On April 9th at around 4:27 AM, our billing balance ran out entirely. We were not aware of this at the time - there was no alert, and nothing on our end indicated the service was in trouble. By 8:16 PM that same evening, we had topped up the balance, roughly 16 hours after it had depleted. Worth noting: the balance had actually gone into negative territory before hitting zero, meaning the service was already running on borrowed time before we noticed. That detail matters - it tells us the provider’s system was designed to tolerate negative balances rather than immediately cutting off the service.
At the same time, the provider was performing an infrastructure upgrade: a Software Defined Network (SDN) stack update in the Jakarta-South region. This caused instability in Virtual Private Cloud (VPC) connections, manifesting as random disconnects lasting several minutes.
We believe the combination of these two conditions is what triggered the incident - a critically low balance coinciding with network instability on the provider’s side. When the service came back online after we topped up the balance, only 26 rows remained in the users table. Nearly all user data was gone, and the database had effectively reverted to its initial state.
Wotaly was offline for 5 days. Not because of a server outage or a critical bug, but because there was practically no user data left to serve.
The investigation and restore process took over three days. The restore itself did not go smoothly. Support first attempted to restore from the April 8 backup, but that attempt failed - the data at that point was already in an incomplete state, confirming that the corruption had started earlier than we initially suspected. The restore was eventually completed using the April 7 backup, which meant that data belonging to users who registered between April 7 and 9 could not be fully recovered. In total, roughly 2-3 days of user activity was permanently lost.
Who Was Responsible?
This question deserves an honest answer - not to assign blame, but to understand what went wrong and prevent it from happening again.
On our end
We failed to monitor our billing. No alert was configured to notify us when the balance was running low. This was a straightforward operational oversight that could have been prevented with a simple step. We own this entirely.
On the provider’s end
After investigating further, there are several things worth examining objectively.
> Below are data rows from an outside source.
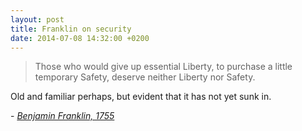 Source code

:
 ```yaml
---
layout: post
title: Franklin on security
date: 2014-07-08 14:32:00 +0200
---
```


> Those who would give up essential Liberty, to purchase a little temporary Safety, deserve neither Liberty nor Safety.

Old and familiar perhaps, but evident that it has not yet sunk in.

\- _[Benjamin Franklin, 1755](http://franklinpapers.org/franklin/framedVolumes.jsp?vol=6&page=238a)_
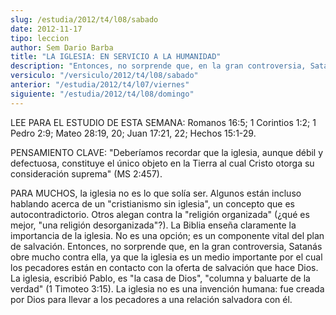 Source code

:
 ```yaml
---
slug: /estudia/2012/t4/l08/sabado
date: 2012-11-17
tipo: leccion
author: Sem Dario Barba
title: "LA IGLESIA: EN SERVICIO A LA HUMANIDAD"
description: "Entonces, no sorprende que, en la gran controversia, Satanás obre mucho contra ella, ya que la iglesia es un medio importante por el cual los pecadores están en contacto con la oferta de salvación que hace Dios."
versiculo: "/versiculo/2012/t4/l08/sabado"
anterior: "/estudia/2012/t4/l07/viernes"
siguiente: "/estudia/2012/t4/l08/domingo"
---
```


LEE PARA EL ESTUDIO DE ESTA SEMANA: Romanos 16:5; 1 Corintios 1:2; 1 Pedro 2:9; Mateo 28:19, 20; Juan 17:21, 22; Hechos 15:1-29.

PENSAMIENTO CLAVE: "Deberíamos recordar que la iglesia, aunque débil y defectuosa, constituye el único objeto en la Tierra al cual Cristo otorga su consideración suprema" (MS 2:457).

PARA MUCHOS, la iglesia no es lo que solía ser. Algunos están incluso hablando acerca de un "cristianismo sin iglesia", un concepto que es autocontradictorio. Otros alegan contra la "religión organizada" (¿qué es mejor, "una religión desorganizada"?). La Biblia enseña claramente la importancia de la iglesia. No es una opción; es un componente vital del plan de salvación. Entonces, no sorprende que, en la gran controversia, Satanás obre mucho contra ella, ya que la iglesia es un medio importante por el cual los pecadores están en contacto con la oferta de salvación que hace Dios. La iglesia, escribió Pablo, es "la casa de Dios", "columna y baluarte de la verdad" (1 Timoteo 3:15). La iglesia no es una invención humana: fue creada por Dios para llevar a los pecadores a una relación salvadora con él.
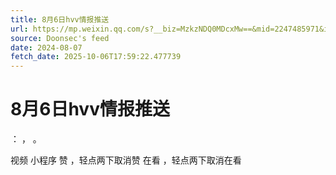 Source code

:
 ```yaml
---
title: 8月6日hvv情报推送
url: https://mp.weixin.qq.com/s?__biz=MzkzNDQ0MDcxMw==&mid=2247485971&idx=1&sn=e89ea9750158bda9a6354e40e659724d
source: Doonsec's feed
date: 2024-08-07
fetch_date: 2025-10-06T17:59:22.477739
---
```


# 8月6日hvv情报推送

：
，
。

视频
小程序
赞
，轻点两下取消赞
在看
，轻点两下取消在看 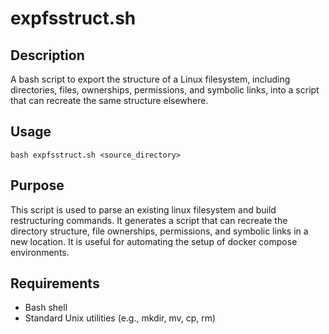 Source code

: # expfsstruct.sh

## Description

A bash script to export the structure of a Linux filesystem, including directories, files, ownerships, permissions, and symbolic links, into a script that can recreate the same structure elsewhere.

## Usage

```shell
bash expfsstruct.sh <source_directory>
```

## Purpose

This script is used to parse an existing linux filesystem and build restructuring commands. It generates a script that can recreate the directory structure, file ownerships, permissions, and symbolic links in a new location. It is useful for automating the setup of docker compose environments.

## Requirements
- Bash shell
- Standard Unix utilities (e.g., mkdir, mv, cp, rm)

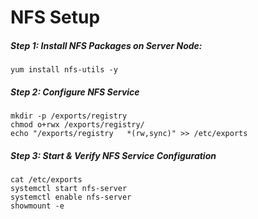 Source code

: # NFS Setup

##### Step 1: Install NFS Packages on Server Node:

```shell
yum install nfs-utils -y
```

##### Step 2: Configure NFS Service

```shell
mkdir -p /exports/registry
chmod o+rwx /exports/registry/
echo "/exports/registry   *(rw,sync)" >> /etc/exports
```

##### Step 3: Start & Verify NFS Service Configuration

```shell
cat /etc/exports
systemctl start nfs-server
systemctl enable nfs-server
showmount -e
```

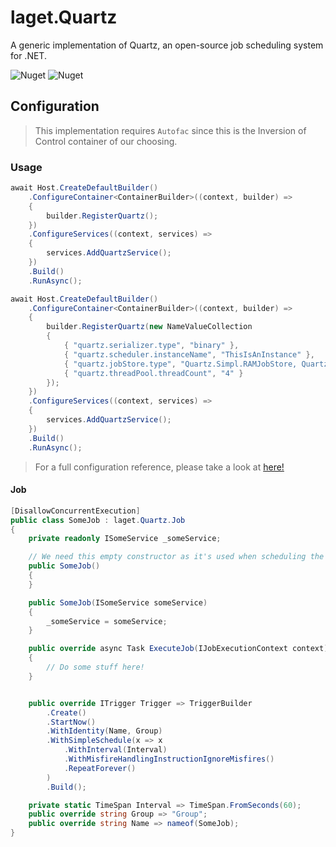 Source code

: ﻿# laget.Quartz
A generic implementation of Quartz, an open-source job scheduling system for .NET.

![Nuget](https://img.shields.io/nuget/v/laget.Quartz)
![Nuget](https://img.shields.io/nuget/dt/laget.Quartz)

## Configuration
> This implementation requires `Autofac` since this is the Inversion of Control container of our choosing.

### Usage
```c#
await Host.CreateDefaultBuilder()
    .ConfigureContainer<ContainerBuilder>((context, builder) =>
    {
        builder.RegisterQuartz();
    })
    .ConfigureServices((context, services) =>
    {
        services.AddQuartzService();
    })
    .Build()
    .RunAsync();
```
```c#
await Host.CreateDefaultBuilder()
    .ConfigureContainer<ContainerBuilder>((context, builder) =>
    {
        builder.RegisterQuartz(new NameValueCollection
        {
            { "quartz.serializer.type", "binary" },
            { "quartz.scheduler.instanceName", "ThisIsAnInstance" },
            { "quartz.jobStore.type", "Quartz.Simpl.RAMJobStore, Quartz" },
            { "quartz.threadPool.threadCount", "4" }
        });
    })
    .ConfigureServices((context, services) =>
    {
        services.AddQuartzService();
    })
    .Build()
    .RunAsync();
```

> For a full configuration reference, please take a look at [here!](https://www.quartz-scheduler.net/documentation/quartz-3.x/configuration/reference.html#main-configuration)

#### Job
```c#
[DisallowConcurrentExecution]
public class SomeJob : laget.Quartz.Job
{
    private readonly ISomeService _someService;

    // We need this empty constructor as it's used when scheduling the job
    public SomeJob()
    {
    }

    public SomeJob(ISomeService someService)
    {
        _someService = someService;
    }

    public override async Task ExecuteJob(IJobExecutionContext context)
    {
        // Do some stuff here!
    }


    public override ITrigger Trigger => TriggerBuilder
        .Create()
        .StartNow()
        .WithIdentity(Name, Group)
        .WithSimpleSchedule(x => x
            .WithInterval(Interval)
            .WithMisfireHandlingInstructionIgnoreMisfires()
            .RepeatForever()
        )
        .Build();

    private static TimeSpan Interval => TimeSpan.FromSeconds(60);
    public override string Group => "Group";
    public override string Name => nameof(SomeJob);
}
```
The grace period policy: According to the provider’s official Terms of Service, there should be a clear sequence when billing fails: the service is suspended first, then terminated only if no payment is made within a 5-day grace period. The fact that our balance went negative means the service was not shut off immediately when funds ran out. So why did data disappear? To this day, we have not received a satisfactory technical explanation from the provider.
The SDN upgrade: The provider confirmed they were performing an SDN upgrade in the same region at the time of the incident. This upgrade caused random disconnects in VPC connections. For a managed database service - which is supposed to be isolated and protected - having internal infrastructure maintenance result in customer data loss is not something that should happen. It was also never communicated to customers beforehand.
Unreliable backups: The nearest backup available - the April 8 snapshot - was already in an incomplete state before the incident we reported, which is why the first restore attempt failed outright. The usable backup turned out to be from April 7. This means there was a window of time where the backup system was silently failing to capture data correctly, with no indication or notification to us.
No self-service restore: There was no UI in the management console to restore data independently. Everything had to go through a support ticket - which, in an emergency, slowed the recovery significantly. A large portion of our 5 days of downtime was spent waiting in queue for a manual restore from their team.
The flow that should exist in a mature cloud service looks like this:
- Low balance: send a notification to the customer
- Balance reaches zero: suspend the service, data remains intact
- Grace period (per TOS): customer can top up and restore independently
- After grace period expires: termination, with advance notice
What we experienced did not follow this sequence, and no transparent explanation was provided for why it did not.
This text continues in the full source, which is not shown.